--- START ---

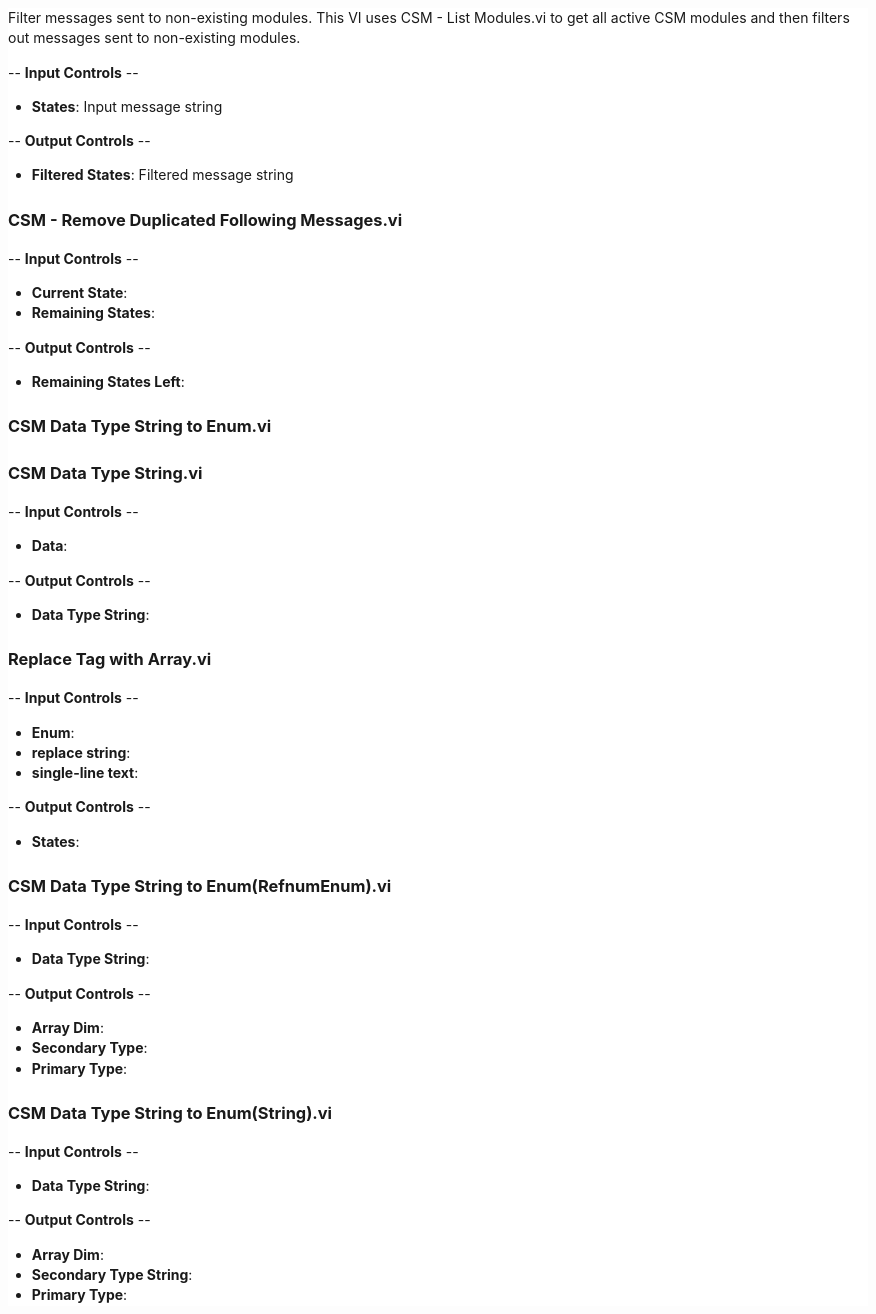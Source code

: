 Filter messages sent to non-existing modules.
This VI uses CSM - List Modules.vi to get all active CSM modules and then filters out messages sent to non-existing modules.

-- <b>Input Controls</b> --
- <b>States</b>: Input message string

-- <b>Output Controls</b> --
- <b>Filtered States</b>: Filtered message string

### CSM - Remove Duplicated Following Messages.vi

-- <b>Input Controls</b> --
- <b>Current State</b>:
- <b>Remaining States</b>:

-- <b>Output Controls</b> --
- <b>Remaining States Left</b>:

### CSM Data Type String to Enum.vi

### CSM Data Type String.vi

-- <b>Input Controls</b> --
- <b>Data</b>:

-- <b>Output Controls</b> --
- <b>Data Type String</b>:

### Replace Tag with Array.vi

-- <b>Input Controls</b> --
- <b>Enum</b>:
- <b>replace string</b>:
- <b>single-line text</b>:

-- <b>Output Controls</b> --
- <b>States</b>:

### CSM Data Type String to Enum(RefnumEnum).vi

-- <b>Input Controls</b> --
- <b>Data Type String</b>:

-- <b>Output Controls</b> --
- <b>Array Dim</b>:
- <b>Secondary Type</b>:
- <b>Primary Type</b>:

### CSM Data Type String to Enum(String).vi

-- <b>Input Controls</b> --
- <b>Data Type String</b>:

-- <b>Output Controls</b> --
- <b>Array Dim</b>:
- <b>Secondary Type String</b>:
- <b>Primary Type</b>:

--- END ---

■ Assigned task
Only the lines of the data holding the string "Type" are wanted; copy each of them.

■ Answer section
### CSM Data Type String to Enum.vi
### CSM Data Type String.vi
- <b>Data Type String</b>:
### CSM Data Type String to Enum(RefnumEnum).vi
- <b>Data Type String</b>:
- <b>Secondary Type</b>:
- <b>Primary Type</b>:
### CSM Data Type String to Enum(String).vi
- <b>Data Type String</b>:
- <b>Secondary Type String</b>:
- <b>Primary Type</b>:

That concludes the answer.